One of the most influential British artists of the 20th century is celebrated by London’s Tate Modern museum in a new exhibition dedicated to Richard Hamilton. The career of 60 years of the founding figure of pop art is presented in the first Richard Hamilton’s retrospective encompassing the full scope of his artwork, from his early exhibition designs of the 1950s to his final paintings of 2011.
He defined British pop art. Ten years after the word ‘Pop’ was first used in relation to fine art – in an Eduardo Paolozzi collage in 1947 – Hamilton wrote a Pop-art credo, defining it as a new genre. He said it must be popular (designed for a mass audience), transient (short-term solution), expendable (easily forgotten), low cost, mass produced, young (aimed at youth), witty, sexy, gimmicky and glamorous.
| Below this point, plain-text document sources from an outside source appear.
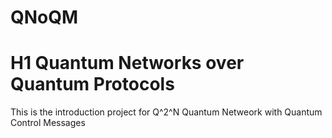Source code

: # QNoQM
# H1 Quantum Networks over Quantum Protocols
This is the introduction project for Q^2^N 
Quantum Netweork with Quantum Control Messages
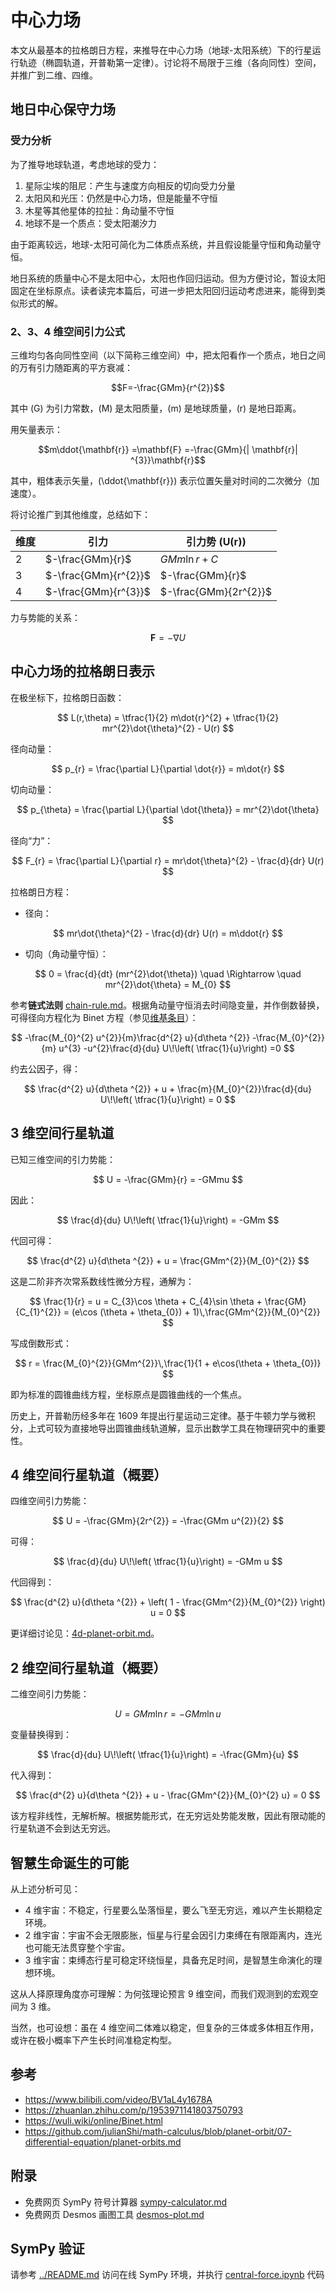 # 中心力场

本文从最基本的拉格朗日方程，来推导在中心力场（地球-太阳系统）下的行星运行轨迹（椭圆轨道，开普勒第一定律）。讨论将不局限于三维（各向同性）空间，并推广到二维、四维。

## 地日中心保守力场

### 受力分析

为了推导地球轨道，考虑地球的受力：

1. 星际尘埃的阻尼：产生与速度方向相反的切向受力分量
2. 太阳风和光压：仍然是中心力场，但是能量不守恒
3. 木星等其他星体的拉扯：角动量不守恒
4. 地球不是一个质点：受太阳潮汐力

由于距离较远，地球-太阳可简化为二体质点系统，并且假设能量守恒和角动量守恒。

地日系统的质量中心不是太阳中心，太阳也作回归运动。但为方便讨论，暂设太阳固定在坐标原点。读者读完本篇后，可进一步把太阳回归运动考虑进来，能得到类似形式的解。

### 2、3、4 维空间引力公式

三维均匀各向同性空间（以下简称三维空间）中，把太阳看作一个质点，地日之间的万有引力随距离的平方衰减：

$$F=-\frac{GMm}{r^{2}}$$

其中 \(G\) 为引力常数，\(M\) 是太阳质量，\(m\) 是地球质量，\(r\) 是地日距离。

用矢量表示：

$$m\ddot{\mathbf{r}} =\mathbf{F} =-\frac{GMm}{| \mathbf{r}| ^{3}}\mathbf{r}$$

其中，粗体表示矢量，\(\ddot{\mathbf{r}}\) 表示位置矢量对时间的二次微分（加速度）。

将讨论推广到其他维度，总结如下：

| 维度 | 引力                 | 引力势 \(U(r)\)         |
| ---- | -------------------- | --------------------- |
| 2    | $-\frac{GMm}{r}$     | $GMm\ln{r}+C$         |
| 3    | $-\frac{GMm}{r^{2}}$ | $-\frac{GMm}{r}$      |
| 4    | $-\frac{GMm}{r^{3}}$ | $-\frac{GMm}{2r^{2}}$ |

力与势能的关系：

$$\mathbf{F} =-\nabla U$$

## 中心力场的拉格朗日表示

在极坐标下，拉格朗日函数：

$$ L(r,\theta) = \tfrac{1}{2} m\dot{r}^{2} + \tfrac{1}{2} mr^{2}\dot{\theta}^{2} - U(r) $$

径向动量：

$$ p_{r} = \frac{\partial L}{\partial \dot{r}} = m\dot{r} $$

切向动量：

$$ p_{\theta} = \frac{\partial L}{\partial \dot{\theta}} = mr^{2}\dot{\theta} $$

径向“力”：

$$ F_{r} = \frac{\partial L}{\partial r} = mr\dot{\theta}^{2} - \frac{d}{dr} U(r) $$

拉格朗日方程：

- 径向：

$$ mr\dot{\theta}^{2} - \frac{d}{dr} U(r) = m\ddot{r} $$

- 切向（角动量守恒）：

$$ 0 = \frac{d}{dt} (mr^{2}\dot{\theta}) \quad \Rightarrow \quad mr^{2}\dot{\theta} = M_{0} $$

参考**链式法则** [chain-rule.md](chain-rule.md)。根据角动量守恒消去时间隐变量，并作倒数替换，可得径向方程化为 Binet 方程（参见[维基条目](https://wuli.wiki/online/Binet.html)）：

$$ -\frac{M_{0}^{2} u^{2}}{m}\frac{d^{2} u}{d\theta ^{2}} -\frac{M_{0}^{2}}{m} u^{3} -u^{2}\frac{d}{du} U\!\left( \tfrac{1}{u}\right) =0 $$

约去公因子，得：

$$ \frac{d^{2} u}{d\theta ^{2}} + u + \frac{m}{M_{0}^{2}}\frac{d}{du} U\!\left( \tfrac{1}{u}\right) = 0 $$

## 3 维空间行星轨道

已知三维空间的引力势能：

$$ U = -\frac{GMm}{r} = -GMmu $$

因此：

$$ \frac{d}{du} U\!\left( \tfrac{1}{u}\right) = -GMm $$

代回可得：

$$ \frac{d^{2} u}{d\theta ^{2}} + u = \frac{GMm^{2}}{M_{0}^{2}} $$

这是二阶非齐次常系数线性微分方程，通解为：

$$ \frac{1}{r} = u = C_{3}\cos \theta + C_{4}\sin \theta + \frac{GM}{C_{1}^{2}} = (e\cos (\theta + \theta_{0}) + 1)\,\frac{GMm^{2}}{M_{0}^{2}} $$

写成倒数形式：

$$ r = \frac{M_{0}^{2}}{GMm^{2}}\,\frac{1}{1 + e\cos(\theta + \theta_{0})} $$

即为标准的圆锥曲线方程，坐标原点是圆锥曲线的一个焦点。

历史上，开普勒历经多年在 1609 年提出行星运动三定律。基于牛顿力学与微积分，上式可较为直接地导出圆锥曲线轨道解，显示出数学工具在物理研究中的重要性。

## 4 维空间行星轨道（概要）

四维空间引力势能：

$$ U = -\frac{GMm}{2r^{2}} = -\frac{GMm u^{2}}{2} $$

可得：

$$ \frac{d}{du} U\!\left( \tfrac{1}{u}\right) = -GMm u $$

代回得到：

$$ \frac{d^{2} u}{d\theta ^{2}} + \left( 1 - \frac{GMm^{2}}{M_{0}^{2}} \right) u = 0 $$

更详细讨论见：[4d-planet-orbit.md](4d-planet-orbit.md)。

## 2 维空间行星轨道（概要）

二维空间引力势能：

$$ U = GMm\ln r = -GMm\ln u $$

变量替换得到：

$$ \frac{d}{du} U\!\left( \tfrac{1}{u}\right) = -\frac{GMm}{u} $$

代入得到：

$$ \frac{d^{2} u}{d\theta ^{2}} + u - \frac{GMm^{2}}{M_{0}^{2} u} = 0 $$

该方程非线性，无解析解。根据势能形式，在无穷远处势能发散，因此有限动能的行星轨道不会到达无穷远。

## 智慧生命诞生的可能

从上述分析可见：

- 4 维宇宙：不稳定，行星要么坠落恒星，要么飞至无穷远，难以产生长期稳定环境。
- 2 维宇宙：宇宙不会无限膨胀，恒星与行星会因引力束缚在有限距离内，连光也可能无法贯穿整个宇宙。
- 3 维宇宙：束缚态行星可稳定环绕恒星，具备充足时间，是智慧生命演化的理想环境。

这从人择原理角度亦可理解：为何弦理论预言 9 维空间，而我们观测到的宏观空间为 3 维。

当然，也可设想：虽在 4 维空间二体难以稳定，但复杂的三体或多体相互作用，或许在极小概率下产生长时间准稳定构型。

## 参考

- https://www.bilibili.com/video/BV1aL4y1678A
- https://zhuanlan.zhihu.com/p/1953971141803750793
- https://wuli.wiki/online/Binet.html
- https://github.com/julianShi/math-calculus/blob/planet-orbit/07-differential-equation/planet-orbits.md

## 附录

- 免费网页 SymPy 符号计算器 [sympy-calculator.md](sympy-calculator.md)
- 免费网页 Desmos 画图工具 [desmos-plot.md](desmos-plot.md)

## SymPy 验证

请参考 [../README.md](../README.md) 访问在线 SymPy 环境，并执行 [central-force.ipynb](central-force.ipynb) 代码
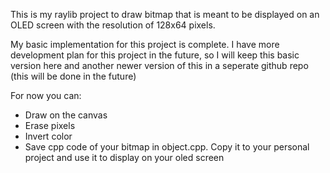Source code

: This is my raylib project to draw bitmap that is meant to be displayed on an OLED screen with the resolution of 128x64 pixels. 

My basic implementation for this project is complete. I have more development plan for this project in the future, so I will keep this basic version here 
and another newer version of this in a seperate github repo (this will be done in the future)

For now you can:
 - Draw on the canvas
 - Erase pixels
 - Invert color
 - Save cpp code of your bitmap in object.cpp. Copy it to your personal project and use it to display on your oled screen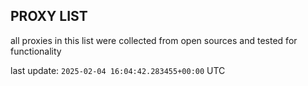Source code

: ## PROXY LIST

all proxies in this list were collected from open sources and tested for functionality

last update: `2025-02-04 16:04:42.283455+00:00` UTC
“Later on in the eighties, I think he felt that there’d been a shift in British culture, that that optimism he felt at the beginning of the fifties and through to the sixties had sort of not played out. There was a sense of disappointment at what life in the eighties was like. And that was the moment where he made ‘Treatment Room’, where the figure of Margaret Thatcher appears,” the exhibition’s curator Mark Godfrey told euronews.
“It’s like coming back into a kind of encyclopedic reunion of work that’s almost entirely Richard’s idea of how things are represented in the 20th, early 21st centuries and how in art most things are a kind of digestive process. He takes other people’s art, he turns it to his own account, he makes very ingenious, clever, witty, sarcastic, fan-club images out of things which have caught his eye,” said Writer and art critic William Feaver.
Hamilton is best known for his pivotal role in the birth of pop art, including the groundbreaking installation Fun House 1956. A centrepiece of the exhibition, this immersive room combines images from movie-posters, magazines and art history, and will be shown alongside a print of the era-defining Just what is it that makes today’s homes so different, so appealing?. The depiction of Mick Jagger in the iconic series Swingeing London 67 1968–9, as well as images of other celebrities such as Bing Crosby and Marilyn Monroe, will show Hamilton’s continued interest in popular culture.